In New England the movement died out rapidly, leaving behind bitter doctrinal disputes between the "New Lights" and the "Old Lights," the latter led by Charles Chauncy, a Boston clergyman, who opposed the revivalist movement as extravagant and impermanent. The theology of the "New Lights," a slightly modified Calvinism, crystallized into the Edwardian, or New England, theology that became dominant in W New England, whereas the liberal doctrines of the "Old Lights," strong in Boston and the vicinity, were destined to develop into the Universalist or Unitarian positions. A similar division between "New Sides" and "Old Sides" took place in the Middle Colonies, causing a schism (1741–58) in the Presbyterian Church.

The Great Awakening also resulted in an outburst of missionary activity among Native Americans by such men as David Brainerd, Eleazar Wheelock, and Samuel Kirkland; in the first movement of importance against slavery; and in various other humanitarian undertakings. It led to the founding of a number of academies and colleges, notably Princeton, Brown, Rutgers, and Dartmouth. It served to build up interests that were intercolonial in character, to increase opposition to the Anglican Church and the royal officials who supported it, and to encourage a democratic spirit in religion.

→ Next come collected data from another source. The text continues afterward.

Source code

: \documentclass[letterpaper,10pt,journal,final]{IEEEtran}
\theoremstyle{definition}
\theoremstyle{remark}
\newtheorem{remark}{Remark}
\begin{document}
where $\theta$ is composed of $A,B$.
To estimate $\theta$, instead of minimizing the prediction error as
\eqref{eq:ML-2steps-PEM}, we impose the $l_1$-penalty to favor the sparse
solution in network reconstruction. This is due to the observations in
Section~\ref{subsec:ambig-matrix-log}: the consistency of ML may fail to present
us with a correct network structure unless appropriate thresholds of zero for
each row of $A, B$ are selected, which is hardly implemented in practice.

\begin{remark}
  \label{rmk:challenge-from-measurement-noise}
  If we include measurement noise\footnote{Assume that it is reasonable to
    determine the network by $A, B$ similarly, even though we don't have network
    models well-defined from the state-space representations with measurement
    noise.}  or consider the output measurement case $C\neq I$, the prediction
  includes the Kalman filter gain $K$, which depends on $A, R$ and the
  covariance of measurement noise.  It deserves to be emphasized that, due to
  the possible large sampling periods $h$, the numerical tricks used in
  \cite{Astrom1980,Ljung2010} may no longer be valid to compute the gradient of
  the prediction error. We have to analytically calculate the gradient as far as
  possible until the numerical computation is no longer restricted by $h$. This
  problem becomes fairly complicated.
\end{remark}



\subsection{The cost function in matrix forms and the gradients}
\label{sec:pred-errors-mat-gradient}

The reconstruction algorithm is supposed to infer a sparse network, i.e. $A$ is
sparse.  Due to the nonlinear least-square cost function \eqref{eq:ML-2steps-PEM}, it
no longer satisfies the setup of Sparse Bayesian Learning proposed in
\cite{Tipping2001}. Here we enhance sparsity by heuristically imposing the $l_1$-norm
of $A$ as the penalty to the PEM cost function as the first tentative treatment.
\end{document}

See A. E. Heimert and P. Miller, ed., Great Awakening: Documents Illustrating the Crisis and Its Consequences (1967). J. Tracy, A History of the Revival of Religion in the Time of Edwards and Whitefield (1845, repr. 1969); C. H. Maxson, The Great Awakening in the Middle Colonies (1920, repr. 1958); W. M. Gewehr, The Great Awakening in Virginia (1930, repr. 1965); E. S. Gaustad, The Great Awakening in New England (1957, repr. 1965); R. L. Bushman, ed., The Great Awakening (1969, repr. 1989); D. B. Rutman, The Great Awakening (1970); C. L. Heyrman, Southern Cross (1997).

The Columbia Encyclopedia, 6th ed. Copyright© 2013, The Columbia University Press.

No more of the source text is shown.